ESA Southeastern Branch Meeting Online Program
38 Do I eat or do I walk? Determining the exposure route of imidacloprid to green peach aphids in cultivated tobacco
Monday, March 4, 2013: 2:16 PM
Riverview B (Hilton Baton Rouge)
Neonicotinoid insecticides are a widely used family of insecticides that mimic the action of nicotine that, when applied to the soil, move systemically through the xylem and are effective against green peach aphid (GPA, Myzus persicae). However, aphids mostly feed on plants’ phloem, so we hypothesized that contact with the leaf was the main pesticide exposure route. To test this hypothesis, we allowed tobacco leaves to absorb water with four concentrations (0g, 0.12g, 0.24g and 0.48g AI/L) of imidacloprid for 24h. We took two discs from each leaf, covered one with stretched Parafilm, and put 10 adult apterae on each disc.
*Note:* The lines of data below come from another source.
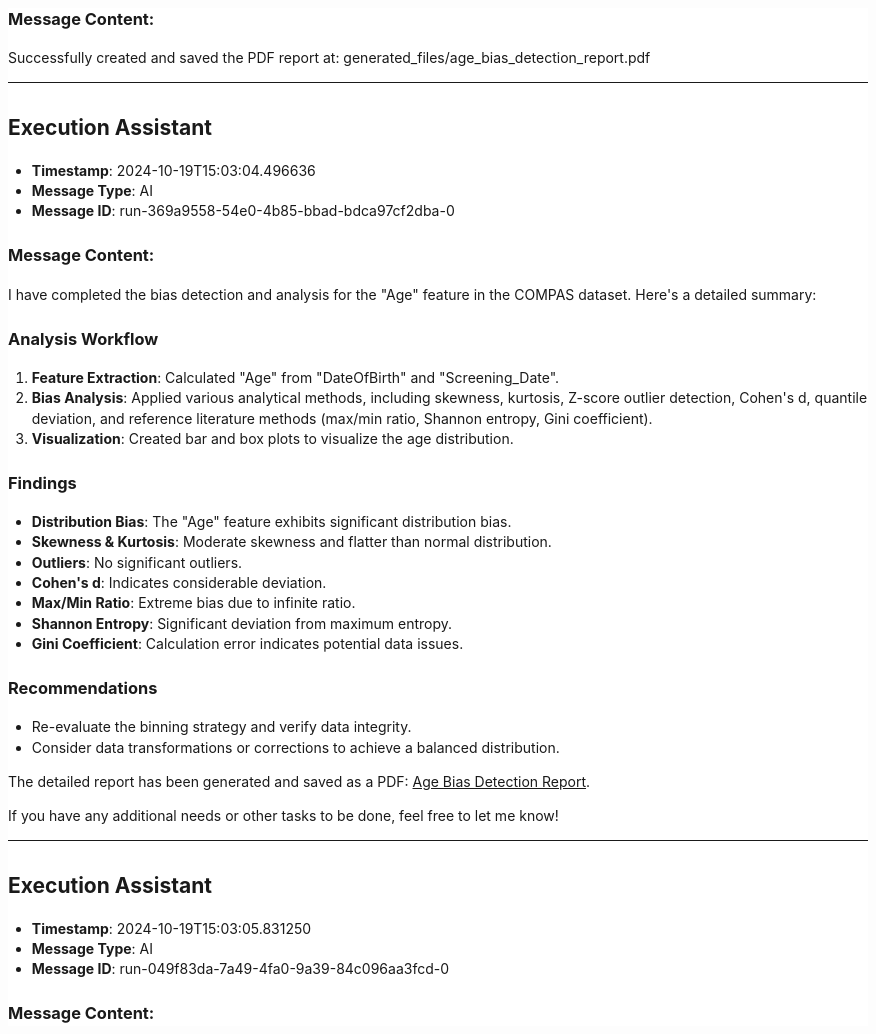 ### Message Content:

Successfully created and saved the PDF report at: generated_files/age_bias_detection_report.pdf


---

## Execution Assistant
- **Timestamp**: 2024-10-19T15:03:04.496636
- **Message Type**: AI
- **Message ID**: run-369a9558-54e0-4b85-bbad-bdca97cf2dba-0

### Message Content:

I have completed the bias detection and analysis for the "Age" feature in the COMPAS dataset. Here's a detailed summary:

### Analysis Workflow
1. **Feature Extraction**: Calculated "Age" from "DateOfBirth" and "Screening_Date".
2. **Bias Analysis**: Applied various analytical methods, including skewness, kurtosis, Z-score outlier detection, Cohen's d, quantile deviation, and reference literature methods (max/min ratio, Shannon entropy, Gini coefficient).
3. **Visualization**: Created bar and box plots to visualize the age distribution.

### Findings
- **Distribution Bias**: The "Age" feature exhibits significant distribution bias.
- **Skewness & Kurtosis**: Moderate skewness and flatter than normal distribution.
- **Outliers**: No significant outliers.
- **Cohen's d**: Indicates considerable deviation.
- **Max/Min Ratio**: Extreme bias due to infinite ratio.
- **Shannon Entropy**: Significant deviation from maximum entropy.
- **Gini Coefficient**: Calculation error indicates potential data issues.

### Recommendations
- Re-evaluate the binning strategy and verify data integrity.
- Consider data transformations or corrections to achieve a balanced distribution.

The detailed report has been generated and saved as a PDF: [Age Bias Detection Report](sandbox:/mnt/data/generated_files/age_bias_detection_report.pdf).

If you have any additional needs or other tasks to be done, feel free to let me know!


---

## Execution Assistant
- **Timestamp**: 2024-10-19T15:03:05.831250
- **Message Type**: AI
- **Message ID**: run-049f83da-7a49-4fa0-9a39-84c096aa3fcd-0

### Message Content:
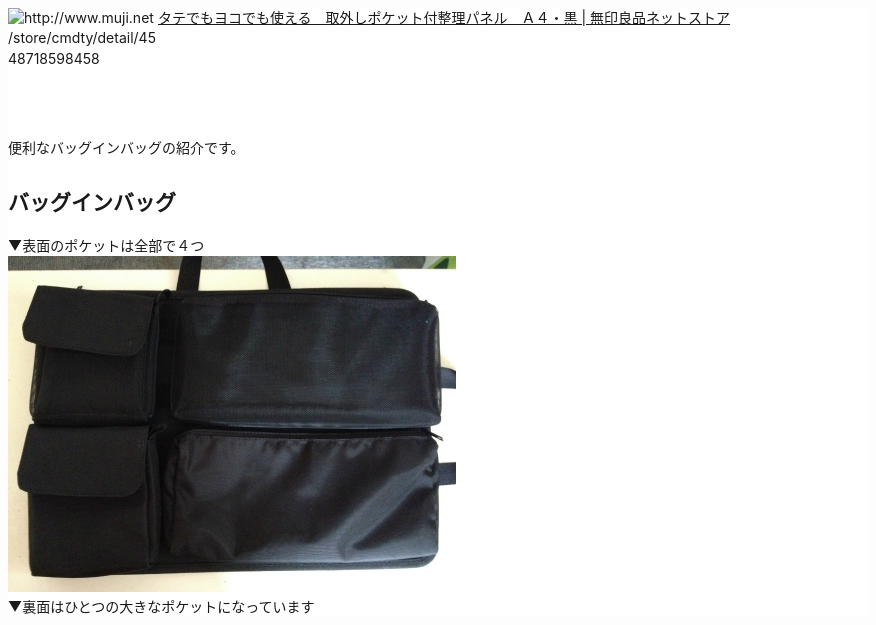 <a href="http://www.muji.net/store/cmdty/detail/4548718598458" target="_blank"><img src="https://capture.heartrails.com/150x130?http://www.muji.net/store/cmdty/detail/4548718598458" alt="http://www.muji.net/store/cmdty/detail/4548718598458" width="150" height="130" align="left" /></a><a href="http://www.muji.net/store/cmdty/detail/4548718598458" target="_blank">タテでもヨコでも使える　取外しポケット付整理パネル　Ａ４・黒 | 無印良品ネットストア</a><br style="clear:both;" />便利なバッグインバッグの紹介です。<br />
</p>

<h2>バッグインバッグ</h2>
<p>▼表面のポケットは全部で４つ<br />
<a href="/wp-content/uploads/baginbag_120919_02.jpg" target="_blank"><img src="/wp-content/uploads/baginbag_120919_02.jpg" alt="" title="baginbag_120919_02" width="448" height="336" class="alignnone size-full wp-image-2826" /></a><br />
▼裏面はひとつの大きなポケットになっています<br />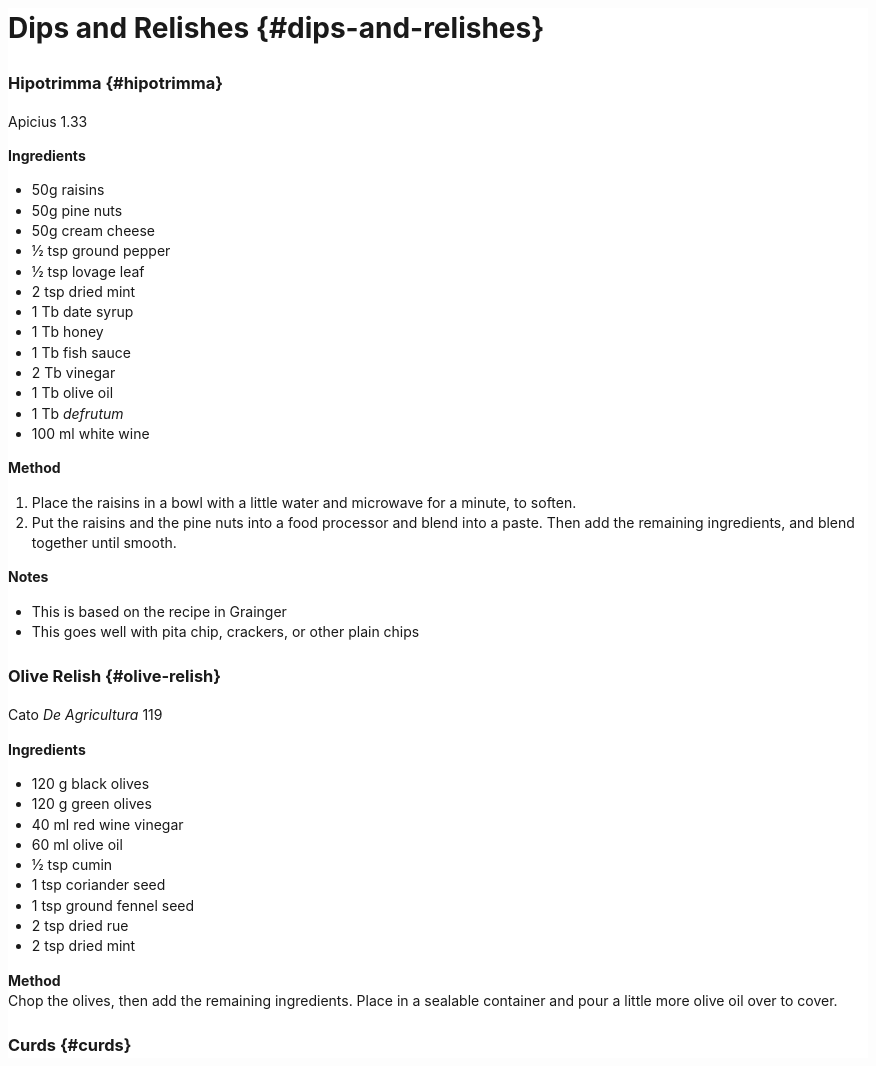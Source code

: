 # **Dips and Relishes** {#dips-and-relishes}

### Hipotrimma {#hipotrimma}

Apicius 1.33

**Ingredients**

* 50g raisins  
* 50g pine nuts  
* 50g cream cheese  
* ½ tsp ground pepper  
* ½ tsp lovage leaf  
* 2 tsp dried mint  
* 1 Tb date syrup  
* 1 Tb honey  
* 1 Tb fish sauce  
* 2 Tb vinegar  
* 1 Tb olive oil  
* 1 Tb *defrutum*  
* 100 ml white wine

**Method**

1. Place the raisins in a bowl with a little water and microwave for a minute, to soften.  
2. Put the raisins and the pine nuts into a food processor and blend into a paste. Then add the remaining ingredients, and blend together until smooth. 

**Notes**

* This is based on the recipe in Grainger  
* This goes well with pita chip, crackers, or other plain chips

### Olive Relish {#olive-relish}

Cato *De Agricultura* 119

**Ingredients**

* 120 g black olives  
* 120 g green olives  
* 40 ml red wine vinegar  
* 60 ml olive oil  
* ½ tsp cumin  
* 1 tsp coriander seed  
* 1 tsp ground fennel seed  
* 2 tsp dried rue  
* 2 tsp dried mint

**Method**  
Chop the olives, then add the remaining ingredients. Place in a sealable container and pour a little more olive oil over to cover. 

### Curds {#curds}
We counted the number of live and dead adults and nymphs after 24h and live and dead nymphs after 48h. The presence of pesticide in the leaves, regardless of concentration and contact, did not affect adult mortality after 24 h, but had a significant effect on the number of nymphs produced. It also had an effect in the mortality of those nymphs for the next 24. Overall, these results suggest that GPA are most likely to be exposed to the pesticide by feeding than by contact, although we cannot rule out exposure through contact with the stylet.